PROVIDED ENTRIES Start Marker
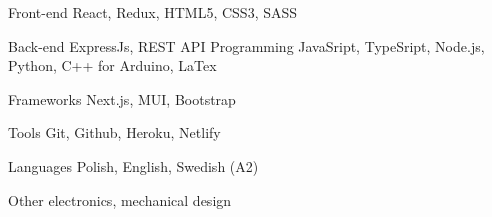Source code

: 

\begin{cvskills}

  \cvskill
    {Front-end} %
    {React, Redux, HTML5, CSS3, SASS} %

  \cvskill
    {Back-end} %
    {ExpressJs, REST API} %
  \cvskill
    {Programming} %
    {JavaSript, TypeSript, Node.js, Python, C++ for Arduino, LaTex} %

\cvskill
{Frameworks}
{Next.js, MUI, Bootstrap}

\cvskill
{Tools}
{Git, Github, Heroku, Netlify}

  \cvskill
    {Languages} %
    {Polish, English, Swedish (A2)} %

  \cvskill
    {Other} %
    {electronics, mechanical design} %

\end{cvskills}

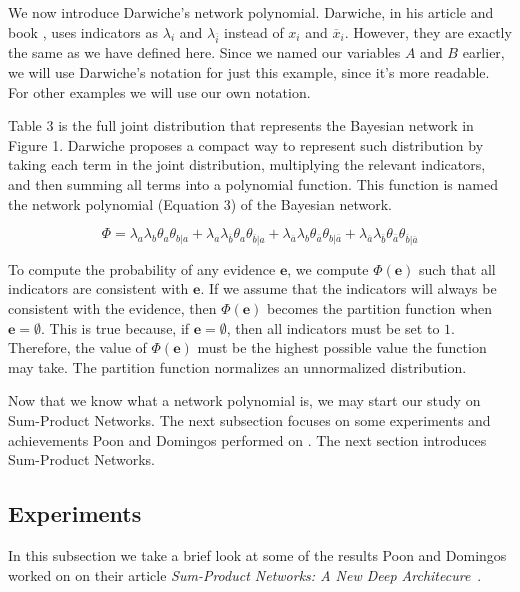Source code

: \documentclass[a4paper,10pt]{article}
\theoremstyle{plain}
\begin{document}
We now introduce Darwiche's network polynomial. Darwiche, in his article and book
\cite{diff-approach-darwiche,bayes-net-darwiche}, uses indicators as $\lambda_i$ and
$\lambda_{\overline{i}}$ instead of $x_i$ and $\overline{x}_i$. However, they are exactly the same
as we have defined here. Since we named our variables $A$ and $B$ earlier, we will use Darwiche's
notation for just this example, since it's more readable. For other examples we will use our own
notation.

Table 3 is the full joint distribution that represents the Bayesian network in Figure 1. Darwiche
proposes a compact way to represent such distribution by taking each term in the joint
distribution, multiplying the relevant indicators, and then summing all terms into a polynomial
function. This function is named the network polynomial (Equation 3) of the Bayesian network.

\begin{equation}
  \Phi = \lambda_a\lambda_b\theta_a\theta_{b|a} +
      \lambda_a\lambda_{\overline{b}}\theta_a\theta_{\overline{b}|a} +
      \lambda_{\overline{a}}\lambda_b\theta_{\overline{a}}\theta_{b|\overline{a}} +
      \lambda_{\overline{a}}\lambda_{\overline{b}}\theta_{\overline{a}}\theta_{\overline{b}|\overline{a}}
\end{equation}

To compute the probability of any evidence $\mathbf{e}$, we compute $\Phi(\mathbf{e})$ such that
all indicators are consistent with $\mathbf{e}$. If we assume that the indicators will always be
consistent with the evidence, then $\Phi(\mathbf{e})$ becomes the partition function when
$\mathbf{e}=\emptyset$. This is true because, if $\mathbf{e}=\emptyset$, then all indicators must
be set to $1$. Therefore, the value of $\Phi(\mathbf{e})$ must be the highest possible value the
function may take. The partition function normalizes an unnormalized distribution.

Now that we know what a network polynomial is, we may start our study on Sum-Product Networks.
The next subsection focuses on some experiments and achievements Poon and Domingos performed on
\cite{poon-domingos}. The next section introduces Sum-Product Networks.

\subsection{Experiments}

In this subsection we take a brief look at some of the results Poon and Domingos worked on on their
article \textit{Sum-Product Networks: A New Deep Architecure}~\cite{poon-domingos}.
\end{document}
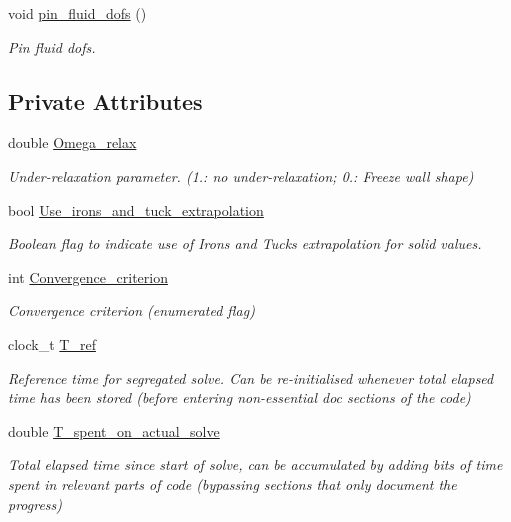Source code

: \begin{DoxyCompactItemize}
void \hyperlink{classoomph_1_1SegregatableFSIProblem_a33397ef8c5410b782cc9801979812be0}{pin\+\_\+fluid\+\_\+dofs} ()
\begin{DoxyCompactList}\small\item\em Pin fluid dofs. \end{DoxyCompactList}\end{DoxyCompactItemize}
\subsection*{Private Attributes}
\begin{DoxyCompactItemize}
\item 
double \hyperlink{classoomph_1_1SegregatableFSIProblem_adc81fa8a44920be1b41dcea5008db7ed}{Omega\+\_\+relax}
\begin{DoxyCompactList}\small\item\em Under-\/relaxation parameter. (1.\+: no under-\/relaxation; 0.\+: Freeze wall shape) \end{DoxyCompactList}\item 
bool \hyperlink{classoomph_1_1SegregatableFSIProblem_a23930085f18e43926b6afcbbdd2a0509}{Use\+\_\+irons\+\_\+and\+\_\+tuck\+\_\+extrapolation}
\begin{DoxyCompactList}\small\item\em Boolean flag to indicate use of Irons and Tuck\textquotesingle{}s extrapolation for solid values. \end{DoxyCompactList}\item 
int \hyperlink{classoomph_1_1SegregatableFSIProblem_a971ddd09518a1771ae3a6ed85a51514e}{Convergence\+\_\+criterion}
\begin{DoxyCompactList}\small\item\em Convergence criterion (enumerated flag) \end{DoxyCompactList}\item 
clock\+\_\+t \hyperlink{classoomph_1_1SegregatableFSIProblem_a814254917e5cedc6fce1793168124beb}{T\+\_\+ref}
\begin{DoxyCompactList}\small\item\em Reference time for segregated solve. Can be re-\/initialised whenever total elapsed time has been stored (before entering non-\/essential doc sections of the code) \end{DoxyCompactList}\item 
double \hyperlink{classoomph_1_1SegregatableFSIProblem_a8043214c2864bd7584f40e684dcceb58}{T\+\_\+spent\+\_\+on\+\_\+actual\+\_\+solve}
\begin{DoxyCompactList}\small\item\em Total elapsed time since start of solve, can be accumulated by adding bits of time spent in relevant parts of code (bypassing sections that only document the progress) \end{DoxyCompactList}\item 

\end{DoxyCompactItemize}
PROVIDED ENTRIES End Marker
**WHAT IS NEEDED**
Print, from the entries above, the line with "We now introduce", the line with "as $\lambda_i$ and" and all lines between them, exactly and with nothing else.

**THE COMPLETED TASK**
We now introduce Darwiche's network polynomial. Darwiche, in his article and book
\cite{diff-approach-darwiche,bayes-net-darwiche}, uses indicators as $\lambda_i$ and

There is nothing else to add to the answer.